**Available records:**
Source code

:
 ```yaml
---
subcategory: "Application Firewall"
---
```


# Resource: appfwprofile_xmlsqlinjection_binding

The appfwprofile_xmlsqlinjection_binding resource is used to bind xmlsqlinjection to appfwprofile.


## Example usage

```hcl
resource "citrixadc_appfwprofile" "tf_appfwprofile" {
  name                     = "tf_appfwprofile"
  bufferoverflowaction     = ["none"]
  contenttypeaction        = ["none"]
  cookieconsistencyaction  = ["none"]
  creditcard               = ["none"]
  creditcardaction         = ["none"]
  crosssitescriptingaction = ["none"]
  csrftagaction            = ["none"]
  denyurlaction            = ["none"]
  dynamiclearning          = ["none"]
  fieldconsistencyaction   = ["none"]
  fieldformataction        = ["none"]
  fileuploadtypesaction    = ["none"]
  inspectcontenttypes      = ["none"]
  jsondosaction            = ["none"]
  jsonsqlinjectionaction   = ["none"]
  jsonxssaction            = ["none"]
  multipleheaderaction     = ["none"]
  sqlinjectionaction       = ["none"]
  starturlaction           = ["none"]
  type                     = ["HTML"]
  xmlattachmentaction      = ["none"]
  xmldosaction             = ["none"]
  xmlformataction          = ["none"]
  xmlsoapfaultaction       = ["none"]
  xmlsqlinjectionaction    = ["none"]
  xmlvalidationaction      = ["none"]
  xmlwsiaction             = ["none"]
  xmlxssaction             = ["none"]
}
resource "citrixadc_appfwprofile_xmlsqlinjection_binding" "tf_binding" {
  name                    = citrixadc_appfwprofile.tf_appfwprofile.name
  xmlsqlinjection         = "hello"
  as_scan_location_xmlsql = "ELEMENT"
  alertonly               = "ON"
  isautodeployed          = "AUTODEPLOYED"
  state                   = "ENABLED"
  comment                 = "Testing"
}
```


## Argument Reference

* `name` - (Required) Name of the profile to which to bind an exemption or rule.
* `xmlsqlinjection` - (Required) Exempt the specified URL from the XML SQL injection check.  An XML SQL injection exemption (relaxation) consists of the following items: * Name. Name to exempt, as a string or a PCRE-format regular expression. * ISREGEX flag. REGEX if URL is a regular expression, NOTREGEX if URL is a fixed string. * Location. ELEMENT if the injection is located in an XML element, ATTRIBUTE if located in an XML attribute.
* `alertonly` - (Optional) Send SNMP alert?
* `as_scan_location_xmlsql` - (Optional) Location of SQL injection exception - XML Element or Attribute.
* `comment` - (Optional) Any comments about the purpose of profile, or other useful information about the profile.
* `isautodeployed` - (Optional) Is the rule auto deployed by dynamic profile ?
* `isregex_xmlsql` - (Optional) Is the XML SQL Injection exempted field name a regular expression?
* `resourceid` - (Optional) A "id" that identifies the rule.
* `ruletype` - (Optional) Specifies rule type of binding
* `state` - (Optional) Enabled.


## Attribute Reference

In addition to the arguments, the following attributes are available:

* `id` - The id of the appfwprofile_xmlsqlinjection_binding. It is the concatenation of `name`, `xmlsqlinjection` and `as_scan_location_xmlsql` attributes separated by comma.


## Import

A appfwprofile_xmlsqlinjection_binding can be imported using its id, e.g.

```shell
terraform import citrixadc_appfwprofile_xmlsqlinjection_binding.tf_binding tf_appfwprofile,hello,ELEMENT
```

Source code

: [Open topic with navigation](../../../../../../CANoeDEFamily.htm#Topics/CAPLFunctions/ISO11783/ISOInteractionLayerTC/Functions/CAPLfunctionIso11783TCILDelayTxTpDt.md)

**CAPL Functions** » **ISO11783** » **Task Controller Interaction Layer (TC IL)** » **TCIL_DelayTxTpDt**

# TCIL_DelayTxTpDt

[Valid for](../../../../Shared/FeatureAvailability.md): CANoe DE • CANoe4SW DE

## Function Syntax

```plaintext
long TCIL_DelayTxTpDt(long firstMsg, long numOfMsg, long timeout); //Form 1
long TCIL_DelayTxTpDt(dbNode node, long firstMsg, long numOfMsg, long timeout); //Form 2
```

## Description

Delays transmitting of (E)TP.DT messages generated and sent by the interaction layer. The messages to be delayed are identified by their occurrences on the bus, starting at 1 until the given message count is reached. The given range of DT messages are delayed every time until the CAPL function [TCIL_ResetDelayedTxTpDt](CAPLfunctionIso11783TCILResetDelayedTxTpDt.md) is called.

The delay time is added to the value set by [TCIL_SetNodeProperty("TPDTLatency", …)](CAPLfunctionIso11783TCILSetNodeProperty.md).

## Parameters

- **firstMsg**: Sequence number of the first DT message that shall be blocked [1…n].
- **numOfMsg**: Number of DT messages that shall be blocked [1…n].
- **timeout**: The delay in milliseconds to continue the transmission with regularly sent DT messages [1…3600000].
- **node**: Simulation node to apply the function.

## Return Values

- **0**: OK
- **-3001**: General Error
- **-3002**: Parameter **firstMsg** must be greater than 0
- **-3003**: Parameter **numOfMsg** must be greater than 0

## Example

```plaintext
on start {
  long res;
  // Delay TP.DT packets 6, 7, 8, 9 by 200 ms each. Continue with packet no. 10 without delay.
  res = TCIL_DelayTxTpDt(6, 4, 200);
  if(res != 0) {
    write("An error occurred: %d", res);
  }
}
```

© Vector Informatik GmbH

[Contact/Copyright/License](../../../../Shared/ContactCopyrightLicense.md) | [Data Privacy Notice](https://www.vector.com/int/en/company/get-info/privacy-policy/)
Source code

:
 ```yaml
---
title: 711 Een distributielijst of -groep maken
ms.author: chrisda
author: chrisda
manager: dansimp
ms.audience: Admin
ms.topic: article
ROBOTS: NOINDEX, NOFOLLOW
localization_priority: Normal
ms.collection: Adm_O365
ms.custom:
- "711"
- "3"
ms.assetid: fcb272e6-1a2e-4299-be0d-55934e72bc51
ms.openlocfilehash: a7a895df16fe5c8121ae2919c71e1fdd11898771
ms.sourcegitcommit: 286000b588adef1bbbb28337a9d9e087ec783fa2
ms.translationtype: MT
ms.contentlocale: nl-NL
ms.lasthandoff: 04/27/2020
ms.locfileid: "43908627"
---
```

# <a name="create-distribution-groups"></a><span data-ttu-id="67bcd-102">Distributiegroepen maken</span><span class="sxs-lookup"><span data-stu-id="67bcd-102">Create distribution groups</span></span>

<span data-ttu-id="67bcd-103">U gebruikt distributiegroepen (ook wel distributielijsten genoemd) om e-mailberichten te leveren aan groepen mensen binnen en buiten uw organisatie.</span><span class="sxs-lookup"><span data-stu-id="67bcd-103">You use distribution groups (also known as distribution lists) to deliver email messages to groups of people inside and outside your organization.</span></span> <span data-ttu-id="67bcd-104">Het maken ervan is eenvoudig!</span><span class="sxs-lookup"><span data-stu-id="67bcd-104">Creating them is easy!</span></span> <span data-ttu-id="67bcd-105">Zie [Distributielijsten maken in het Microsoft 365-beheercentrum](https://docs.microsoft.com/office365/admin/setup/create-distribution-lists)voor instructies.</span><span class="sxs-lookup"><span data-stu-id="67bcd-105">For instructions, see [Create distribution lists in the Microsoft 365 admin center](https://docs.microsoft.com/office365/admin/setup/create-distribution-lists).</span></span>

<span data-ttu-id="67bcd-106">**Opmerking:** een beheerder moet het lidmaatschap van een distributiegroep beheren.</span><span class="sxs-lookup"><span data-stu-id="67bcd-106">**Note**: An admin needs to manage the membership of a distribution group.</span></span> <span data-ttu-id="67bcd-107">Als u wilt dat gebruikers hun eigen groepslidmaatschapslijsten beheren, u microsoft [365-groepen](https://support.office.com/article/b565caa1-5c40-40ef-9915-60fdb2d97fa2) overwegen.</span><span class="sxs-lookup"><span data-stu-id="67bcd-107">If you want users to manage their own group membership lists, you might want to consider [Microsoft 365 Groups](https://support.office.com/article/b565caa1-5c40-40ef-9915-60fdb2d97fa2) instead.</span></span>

**What needs to be done:** Reproduce word for word the material above, beginning with the line that contains "Element or Attribute." and ending with the line that contains "a regular expression?".

**Result of the task:**
* `as_scan_location_xmlsql` - (Optional) Location of SQL injection exception - XML Element or Attribute.
* `comment` - (Optional) Any comments about the purpose of profile, or other useful information about the profile.
* `isautodeployed` - (Optional) Is the rule auto deployed by dynamic profile ?
* `isregex_xmlsql` - (Optional) Is the XML SQL Injection exempted field name a regular expression?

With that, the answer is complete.